Artificial Intelligence (Previously "Chat GPT")
-
The main part of why this graph is important, is the questions are private and they are formulated so they are not questions on the internet. So the models can't be trained to the benchmark, and it's not seen the question before.
That's why all the models previously were doing so poorly. The guy why runs this describes anything under 10% as noise.
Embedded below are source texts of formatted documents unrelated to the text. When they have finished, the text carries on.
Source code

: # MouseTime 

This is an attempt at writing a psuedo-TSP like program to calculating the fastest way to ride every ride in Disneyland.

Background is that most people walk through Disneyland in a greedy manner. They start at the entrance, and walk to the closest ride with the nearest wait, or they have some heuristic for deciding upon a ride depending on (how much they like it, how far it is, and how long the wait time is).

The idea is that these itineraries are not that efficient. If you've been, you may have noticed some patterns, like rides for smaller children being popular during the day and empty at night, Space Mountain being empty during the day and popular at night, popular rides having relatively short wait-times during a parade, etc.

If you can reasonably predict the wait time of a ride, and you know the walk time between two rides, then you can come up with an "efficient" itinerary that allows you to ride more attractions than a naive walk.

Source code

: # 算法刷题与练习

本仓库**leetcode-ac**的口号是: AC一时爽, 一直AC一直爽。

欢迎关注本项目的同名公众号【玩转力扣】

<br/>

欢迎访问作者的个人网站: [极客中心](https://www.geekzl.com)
This is the first step towards a model working out answers from the much overused term "first principles". It's a huge achievement. The first step to these things creating new knowledge (and yes I know Google's model has created a new algorithm, but this a new approach than what they did).
The other test was "Humanity's Last Exam" and the models were previously tapping out on that at 25%. These are all PHD and above questions in many different domains, no single human could possibly answer all the questions, it would take a team of experts.
Grok Heavy got 50.7% correct.
-
@Kirwan said in Artificial Intelligence (Previously "Chat GPT"):
WTAF
Hard to know what to make of this. Is it legit in its accuracy? The comments seem to sway between believers and the rest.
If real, man the implications for energy usage are just nuts.
-
-
A bit of a Doomer take, that's all implementation details and in some part that's open slather already before you consider AI. That's why Apple use privacy as a marketing ploy against that trend.
We are in the goldrush stage, and once actual products come out of these things (still smoke and mirrors really) then people will start taking security seriously.
I did have to laught at OpenAI saying very clearly that everything you say to a model could be turned over to the authorities. Helpfully, in testing, the models want to the call the authorities themselves.